Jaap van Zweden doesn’t officially take over as music director of the New York Philharmonic until September 2018, but he has already begun to involve himself in the life of the orchestra; he was recently featured in the multi-media announcement of the 2018-2019 season and he and the orchestra have just returned from a triumphant tour of China and Japan. Now comes their first recording together, with many more scheduled for the near future.
Van Zweden has a reputation as a taskmaster, as a perfectionist who will fuss continually over the tiniest detail until he gets it right. While this approach does not ingratiate him with some orchestras, others do recognize that it is never personal with him; it is all about the music.
A 2007 recording of the same Beethoven’s Symphonies by van Zweden and the Dallas Symphony is notable for its speed and intensity. In these new 2014-2015 recordings of the same works with the New York Philharmonic, van Zweden has dialed back the tempi somewhat, but his signature intensity is still very much in evidence, bringing to mind conductors like Toscanini and Solti, who give us the same emphasis on rhythmic exactitude and forward motion.

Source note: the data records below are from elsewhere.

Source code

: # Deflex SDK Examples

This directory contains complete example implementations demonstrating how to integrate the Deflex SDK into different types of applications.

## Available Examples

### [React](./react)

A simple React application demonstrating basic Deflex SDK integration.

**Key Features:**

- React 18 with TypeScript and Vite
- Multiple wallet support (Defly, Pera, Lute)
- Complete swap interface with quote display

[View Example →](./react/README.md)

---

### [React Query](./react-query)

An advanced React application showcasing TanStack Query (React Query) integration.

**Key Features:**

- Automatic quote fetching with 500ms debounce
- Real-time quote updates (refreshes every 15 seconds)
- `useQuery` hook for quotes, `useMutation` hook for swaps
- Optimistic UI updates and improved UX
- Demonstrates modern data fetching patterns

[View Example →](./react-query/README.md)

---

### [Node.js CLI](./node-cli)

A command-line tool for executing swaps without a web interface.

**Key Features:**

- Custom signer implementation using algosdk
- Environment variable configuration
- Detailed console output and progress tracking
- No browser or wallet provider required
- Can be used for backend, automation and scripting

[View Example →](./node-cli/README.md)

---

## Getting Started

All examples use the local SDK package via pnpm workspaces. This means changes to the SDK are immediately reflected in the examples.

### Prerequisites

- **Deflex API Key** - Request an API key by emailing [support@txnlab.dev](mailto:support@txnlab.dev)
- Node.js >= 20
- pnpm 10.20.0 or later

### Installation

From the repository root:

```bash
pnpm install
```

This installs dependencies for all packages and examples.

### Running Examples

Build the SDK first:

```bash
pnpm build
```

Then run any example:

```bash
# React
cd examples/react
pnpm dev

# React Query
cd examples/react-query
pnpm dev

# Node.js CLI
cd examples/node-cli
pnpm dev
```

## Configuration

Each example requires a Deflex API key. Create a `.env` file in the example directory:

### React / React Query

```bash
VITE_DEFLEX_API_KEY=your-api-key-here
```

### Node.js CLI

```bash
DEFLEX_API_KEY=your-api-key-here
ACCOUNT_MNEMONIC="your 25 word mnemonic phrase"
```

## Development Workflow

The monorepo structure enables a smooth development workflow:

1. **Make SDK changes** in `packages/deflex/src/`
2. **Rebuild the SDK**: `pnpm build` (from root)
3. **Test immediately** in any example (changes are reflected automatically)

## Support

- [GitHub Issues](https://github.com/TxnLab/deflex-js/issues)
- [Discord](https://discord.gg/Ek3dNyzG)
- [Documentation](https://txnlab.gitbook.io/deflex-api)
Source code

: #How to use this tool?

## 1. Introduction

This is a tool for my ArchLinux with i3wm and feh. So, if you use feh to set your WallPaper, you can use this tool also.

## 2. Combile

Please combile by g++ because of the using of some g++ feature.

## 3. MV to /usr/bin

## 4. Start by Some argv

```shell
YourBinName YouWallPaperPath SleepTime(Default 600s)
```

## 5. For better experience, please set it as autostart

There is no exaggeration in van Zweden’s Beethoven. There are no unusual accents or tempo fluctuations and there is no sense of imposing a “personal” interpretation on the music. By comparison, in a recent recording of the Fifth (Reference Recordings FR-718), Manfred Honeck takes its famous opening bars in a very measured slow tempo, while van Zweden takes them “in tempo”, i.e., as directed by Beethoven — in the same tempo as the rest of the movement.
While Jaap van Zweden shows little indication that he has been paying attention to “historically informed” conductors such as Nikolaus Harnoncourt or Sir John Eliot Gardiner, and in that sense, his Beethoven might be considered old-fashioned or traditional, there is no doubt that it is compelling. Although the first movement of the Fifth seems oddly careful and lacking in drama, the rest of the performance is full of energy and drive, as is the whole of the Seventh.
He may not be taking over the podium until September 2018, but the van Zweden/New York Philharmonic era has already begun in New York and the first fruits of the collaboration are promising indeed. The New York Philharmonic has never sounded better.